Brock Washington played competitive basketball from an early age. As his game progressed and it became clear that he had the skills to play competitively at the high school and college level, Brock Washington discovered that he liked assuming the team leader role. It was just as gratifying to score the winning basket as it was to put a teammate in a position to score it. Coaches look for players who elevate the play of the other four teammates on the court. Brock Washington is writing today to discuss some different ways to grow as a leader on the basketball court. Brock can also confidently say that many of these skills directly correlate with leadership success in the business world later in life.

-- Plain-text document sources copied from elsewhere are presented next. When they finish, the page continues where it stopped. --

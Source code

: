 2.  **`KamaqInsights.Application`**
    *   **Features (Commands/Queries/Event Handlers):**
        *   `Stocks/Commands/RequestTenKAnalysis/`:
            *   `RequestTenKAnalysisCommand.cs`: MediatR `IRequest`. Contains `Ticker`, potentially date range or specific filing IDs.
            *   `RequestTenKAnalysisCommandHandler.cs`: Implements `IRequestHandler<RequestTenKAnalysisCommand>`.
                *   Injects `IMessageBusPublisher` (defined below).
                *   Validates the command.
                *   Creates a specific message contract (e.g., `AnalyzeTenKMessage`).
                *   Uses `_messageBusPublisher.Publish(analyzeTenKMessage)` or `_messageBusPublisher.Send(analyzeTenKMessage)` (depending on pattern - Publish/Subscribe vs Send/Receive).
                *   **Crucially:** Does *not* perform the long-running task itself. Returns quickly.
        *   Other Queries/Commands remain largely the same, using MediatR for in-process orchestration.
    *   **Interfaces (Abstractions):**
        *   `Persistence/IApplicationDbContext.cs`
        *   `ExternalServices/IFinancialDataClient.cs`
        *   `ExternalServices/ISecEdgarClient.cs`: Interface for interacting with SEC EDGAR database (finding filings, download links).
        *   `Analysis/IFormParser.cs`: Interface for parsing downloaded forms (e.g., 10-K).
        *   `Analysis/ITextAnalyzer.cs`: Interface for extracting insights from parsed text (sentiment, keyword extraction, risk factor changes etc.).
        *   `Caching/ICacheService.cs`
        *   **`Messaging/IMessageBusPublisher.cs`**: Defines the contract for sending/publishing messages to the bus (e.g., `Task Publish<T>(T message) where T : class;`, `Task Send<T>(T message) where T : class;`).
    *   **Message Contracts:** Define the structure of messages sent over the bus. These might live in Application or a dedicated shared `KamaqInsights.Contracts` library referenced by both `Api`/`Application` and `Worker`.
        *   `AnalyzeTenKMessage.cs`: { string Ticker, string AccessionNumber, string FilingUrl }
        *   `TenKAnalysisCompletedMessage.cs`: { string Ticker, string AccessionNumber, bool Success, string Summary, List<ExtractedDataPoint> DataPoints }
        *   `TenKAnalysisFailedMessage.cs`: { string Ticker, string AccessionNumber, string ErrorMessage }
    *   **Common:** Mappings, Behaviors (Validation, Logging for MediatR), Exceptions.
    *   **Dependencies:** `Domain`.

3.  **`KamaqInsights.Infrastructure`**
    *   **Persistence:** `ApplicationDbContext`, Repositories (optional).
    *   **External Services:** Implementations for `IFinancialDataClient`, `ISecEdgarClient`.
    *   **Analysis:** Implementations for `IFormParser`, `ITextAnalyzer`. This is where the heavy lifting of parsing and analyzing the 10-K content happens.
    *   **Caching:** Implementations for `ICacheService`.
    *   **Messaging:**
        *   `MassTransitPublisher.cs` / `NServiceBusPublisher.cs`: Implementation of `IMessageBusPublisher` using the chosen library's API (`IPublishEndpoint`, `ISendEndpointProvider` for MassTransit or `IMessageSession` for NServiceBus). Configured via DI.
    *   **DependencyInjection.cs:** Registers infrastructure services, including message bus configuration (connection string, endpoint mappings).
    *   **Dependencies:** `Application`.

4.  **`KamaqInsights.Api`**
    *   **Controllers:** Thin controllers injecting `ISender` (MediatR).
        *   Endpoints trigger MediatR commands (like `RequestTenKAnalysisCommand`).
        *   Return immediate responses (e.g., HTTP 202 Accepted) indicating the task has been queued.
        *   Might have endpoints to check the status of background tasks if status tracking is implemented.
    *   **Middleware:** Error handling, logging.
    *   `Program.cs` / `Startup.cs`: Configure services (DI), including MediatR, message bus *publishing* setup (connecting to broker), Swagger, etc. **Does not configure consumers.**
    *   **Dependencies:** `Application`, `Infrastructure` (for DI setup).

The only way to thrive as a leader is to earn the respect of every teammate. Respect is earned in a few ways, but it is mostly a matter of effort. No one wants to listen to someone who isn’t working as hard as they are. Every successful leader on the basketball court and in life must put in an all-out effort. Leaders have a mentality of being the first to arrive to practice and the last to leave. Brock Washington notes that showing a willingness to make sacrifices for the team’s betterment is how respect is earned over time.
Brock Washington always found that his leadership skills improved on the basketball court the more he provided teammates with positive reinforcement. Players in competitive sports put much pressure on themselves to perform. There will be plays that don’t go exactly as planned. When this happens, it’s on the team leader to ensure that a player doesn’t lose their confidence. Brock Washington would always offer encouragement as he noticed how much it helped his teammates remain focused and move on to the next play.
Even the best basketball teams go through periods of struggle. Sometimes shots that typically go in are bouncing off the rim. When these occasions occur, a leader needs to monitor the talk of their teammates. Every team on a basketball court and certainly in an office space will have a number of different personality types. Certain people will quickly turn to negativity. It’s essential that a leader is aware of players who choose to call out others as opposed to lifting them up. Some players may respond to constructive criticism, but the criticism must be based on wanting to help the player and the team. Complaining about a teammate’s play does not help anyone reach the team’s objective.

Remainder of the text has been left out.